■ WHAT IS REQUIRED
Return, from the lines below, each one that includes the word "amazonaws".

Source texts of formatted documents
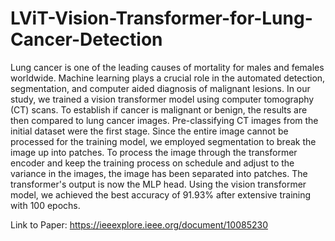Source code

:# LViT-Vision-Transformer-for-Lung-Cancer-Detection

Lung cancer is one of the leading causes of mortality for males and females worldwide. Machine learning plays a crucial role in the automated detection, segmentation, and computer aided diagnosis of malignant lesions. In our study, we trained a vision transformer model using computer tomography (CT) scans. To establish if cancer is malignant or benign, the results are then compared to lung cancer images. Pre-classifying CT images from the initial dataset were the first stage. Since the entire image cannot be processed for the training model, we employed segmentation to break the image up into patches. To process the image through the transformer encoder and keep the training process on schedule and adjust to the variance in the images, the image has been separated into patches. The transformer's output is now the MLP head. Using the vision transformer model, we achieved the best accuracy of 91.93% after extensive training with 100 epochs.

Link to Paper: 
https://ieeexplore.ieee.org/document/10085230
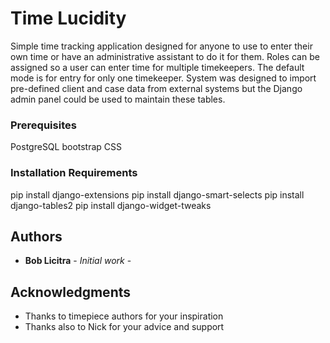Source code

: # Time Lucidity

Simple time tracking application designed for anyone to use to enter their own time or have an administrative assistant to do it for them.  Roles can be assigned so a user can enter time for multiple timekeepers.  The default mode is for entry for only one timekeeper.
System was designed to import pre-defined client and case data from external systems but the Django admin panel could be used to maintain these tables.

### Prerequisites

PostgreSQL
bootstrap CSS

### Installation Requirements

pip install django-extensions
pip install django-smart-selects
pip install django-tables2
pip install django-widget-tweaks


## Authors

* **Bob Licitra** - *Initial work* - [](https://github.com/boblicitra)

## Acknowledgments

* Thanks to timepiece authors for your inspiration
* Thanks also to Nick for your advice and support
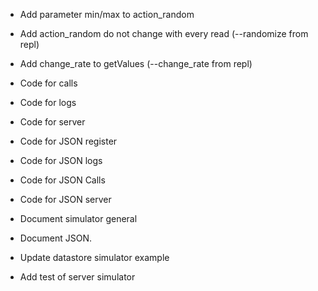 - Add parameter min/max to action_random
- Add action_random do not change with every read (--randomize from repl)
- Add change_rate to getValues (--change_rate from repl)

- Code for calls
- Code for logs
- Code for server

- Code for JSON register
- Code for JSON logs
- Code for JSON Calls
- Code for JSON server

- Document simulator general
- Document JSON.

- Update datastore simulator example

- Add test of server simulator
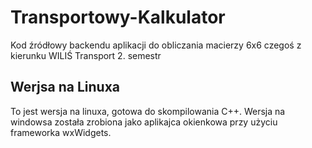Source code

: # Transportowy-Kalkulator
Kod  źródłowy backendu aplikacji do obliczania macierzy 6x6 czegoś z kierunku WILIŚ Transport 2. semestr

## Werjsa na Linuxa
To jest wersja na linuxa, gotowa do skompilowania C++.
Wersja na windowsa została zrobiona jako aplikajca okienkowa przy użyciu frameworka wxWidgets.
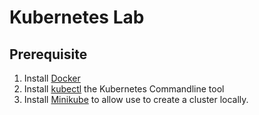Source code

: # Kubernetes Lab

## Prerequisite

1. Install [Docker](https://docs.docker.com/get-docker/)
2. Install [kubectl](https://kubernetes.io/docs/tasks/tools/#kubectl) the Kubernetes Commandline tool
3. Install [Minikube](https://minikube.sigs.k8s.io/docs/start/) to allow use to create a cluster locally.

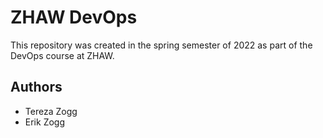 # ZHAW DevOps
This repository was created in the spring semester of 2022 as part of the DevOps course at ZHAW.

## Authors
* Tereza Zogg
* Erik Zogg
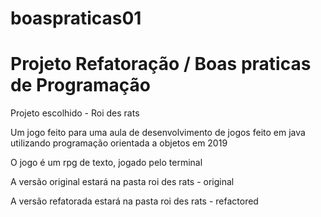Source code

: # boaspraticas01
# Projeto Refatoração / Boas praticas de Programação

Projeto escolhido - Roi des rats

Um jogo feito para uma aula de desenvolvimento de jogos feito em java utilizando programação orientada a objetos em 2019

O jogo é um rpg de texto, jogado pelo terminal

A versão original estará na pasta roi des rats - original

A versão refatorada estará na pasta roi des rats - refactored
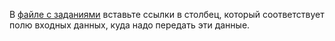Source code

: 
В [файле с заданиями](../../../../concepts/pool_csv.md) вставьте ссылки в столбец, который соответствует полю входных данных, куда надо передать эти данные.

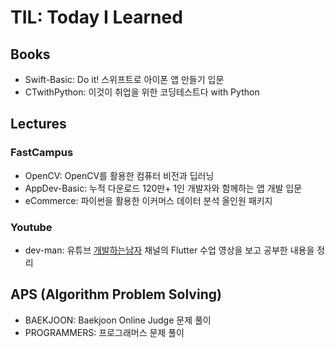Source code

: # TIL: Today I Learned

## Books
- Swift-Basic: Do it! 스위프트로 아이폰 앱 만들기 입문
- CTwithPython: 이것이 취업을 위한 코딩테스트다 with Python

## Lectures
### FastCampus
- OpenCV: OpenCV를 활용한 컴퓨터 비전과 딥러닝
- AppDev-Basic: 누적 다운로드 120만+ 1인 개발자와 함께하는 앱 개발 입문
- eCommerce: 파이썬을 활용한 이커머스 데이터 분석 올인원 패키지
### Youtube
- dev-man: 유튜브 [개발하는남자](https://www.youtube.com/@dev_man) 채널의 Flutter 수업 영상을 보고 공부한 내용을 정리

## APS (Algorithm Problem Solving)
- BAEKJOON: Baekjoon Online Judge 문제 풀이
- PROGRAMMERS: 프로그래머스 문제 풀이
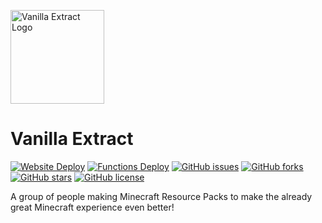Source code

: [<img src="https://cdn.discordapp.com/attachments/750815939687219412/751234992939597954/512x_Circle_Border.png" alt="Vanilla Extract Logo" width="150px" />](https://vanilla-extract.web.app)

# Vanilla Extract
<p>
    <a href="https://github.com/Vanilla-Extract/VanillaExtract/actions"><img alt="Website Deploy" src="https://github.com/Vanilla-Extract/VanillaExtract/workflows/Website%20Deploy/badge.svg"></a>
    <a href="https://github.com/Vanilla-Extract/VanillaExtract/actions"><img alt="Functions Deploy" src="https://github.com/Vanilla-Extract/VanillaExtract/workflows/Functions%20Deploy/badge.svg"></a>
    <a href="https://github.com/VanillaExtract/VanillaExtract/issues"><img alt="GitHub issues" src="https://img.shields.io/github/issues/Vanilla-Extract/VanillaExtract"></a>
    <a href="https://github.com/Vanilla-Extract/VanillaExtract/network"><img alt="GitHub forks" src="https://img.shields.io/github/forks/Vanilla-Extract/VanillaExtract"></a>
    <a href="https://github.com/Vanilla-Extract/VanillaExtract/stargazers"><img alt="GitHub stars" src="https://img.shields.io/github/stars/Vanilla-Extract/VanillaExtract"></a>
    <a href="https://github.com/Vanilla-Extract/VanillaExtracts/blob/master/LICENSE"><img alt="GitHub license" src="https://img.shields.io/github/license/Vanilla-Extract/VanillaExtract"></a>
</p>

A group of people making Minecraft Resource Packs to make the already great Minecraft experience even better!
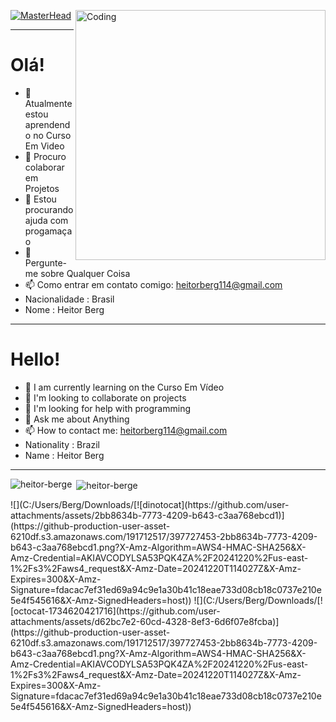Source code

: [![MasterHead](https://visme.co/blog/wp-content/uploads/2019/10/animated-presentation-software-header.gif)]()
<img align="right" alt="Coding" width="400" src="https://miro.medium.com/max/680/0*7Q3yvSIv_t0ioJ-Z.gif"/>
______________________________________________________________

# Olá!
- 🌱 Atualmente estou aprendendo no Curso Em Video
- 👯 Procuro colaborar em Projetos
- 🤔 Estou procurando ajuda com progamaçao
- 💬 Pergunte-me sobre Qualquer Coisa
- 📫 Como entrar em contato comigo: heitorberg114@gmail.com
- Nacionalidade : Brasil
- Nome : Heitor Berg
______________________________________________________________ 
# Hello!
- 🌱 I am currently learning on the Curso Em Vídeo
- 👯 I'm looking to collaborate on projects
- 🤔 I'm looking for help with programming
- 💬 Ask me about Anything
- 📫 How to contact me: heitorberg114@gmail.com
- Nationality : Brazil
- Name : Heitor Berg
______________________________________________________________
<p><img align="left" src="https://github-readme-stats.vercel.app/api/top-langs?username=HeitorBerg&show_icons=true&locale=en&layout=compact" alt="heitor-berge" /></p>

<p>&nbsp;<img align="center" src="https://github-readme-stats.vercel.app/api?username=HeitorBerg&show_icons=true&locale=en" alt="heitor-berge" /></p>
![](C:/Users/Berg/Downloads/[![dinotocat](https://github.com/user-attachments/assets/2bb8634b-7773-4209-b643-c3aa768ebcd1)](https://github-production-user-asset-6210df.s3.amazonaws.com/191712517/397727453-2bb8634b-7773-4209-b643-c3aa768ebcd1.png?X-Amz-Algorithm=AWS4-HMAC-SHA256&X-Amz-Credential=AKIAVCODYLSA53PQK4ZA%2F20241220%2Fus-east-1%2Fs3%2Faws4_request&X-Amz-Date=20241220T114027Z&X-Amz-Expires=300&X-Amz-Signature=fdacac7ef31ed69a94c9e1a30b41c18eae733d08cb18c0737e210e5e4f545616&X-Amz-SignedHeaders=host))
![](C:/Users/Berg/Downloads/[![octocat-1734620421716](https://github.com/user-attachments/assets/d62bc7e2-60cd-4328-8ef3-6d6f07e8fcba)](https://github-production-user-asset-6210df.s3.amazonaws.com/191712517/397727453-2bb8634b-7773-4209-b643-c3aa768ebcd1.png?X-Amz-Algorithm=AWS4-HMAC-SHA256&X-Amz-Credential=AKIAVCODYLSA53PQK4ZA%2F20241220%2Fus-east-1%2Fs3%2Faws4_request&X-Amz-Date=20241220T114027Z&X-Amz-Expires=300&X-Amz-Signature=fdacac7ef31ed69a94c9e1a30b41c18eae733d08cb18c0737e210e5e4f545616&X-Amz-SignedHeaders=host))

■ EXERCISE ANSWER
![](C:/Users/Berg/Downloads/[![dinotocat](https://github.com/user-attachments/assets/2bb8634b-7773-4209-b643-c3aa768ebcd1)](https://github-production-user-asset-6210df.s3.amazonaws.com/191712517/397727453-2bb8634b-7773-4209-b643-c3aa768ebcd1.png?X-Amz-Algorithm=AWS4-HMAC-SHA256&X-Amz-Credential=AKIAVCODYLSA53PQK4ZA%2F20241220%2Fus-east-1%2Fs3%2Faws4_request&X-Amz-Date=20241220T114027Z&X-Amz-Expires=300&X-Amz-Signature=fdacac7ef31ed69a94c9e1a30b41c18eae733d08cb18c0737e210e5e4f545616&X-Amz-SignedHeaders=host))
![](C:/Users/Berg/Downloads/[![octocat-1734620421716](https://github.com/user-attachments/assets/d62bc7e2-60cd-4328-8ef3-6d6f07e8fcba)](https://github-production-user-asset-6210df.s3.amazonaws.com/191712517/397727453-2bb8634b-7773-4209-b643-c3aa768ebcd1.png?X-Amz-Algorithm=AWS4-HMAC-SHA256&X-Amz-Credential=AKIAVCODYLSA53PQK4ZA%2F20241220%2Fus-east-1%2Fs3%2Faws4_request&X-Amz-Date=20241220T114027Z&X-Amz-Expires=300&X-Amz-Signature=fdacac7ef31ed69a94c9e1a30b41c18eae733d08cb18c0737e210e5e4f545616&X-Amz-SignedHeaders=host))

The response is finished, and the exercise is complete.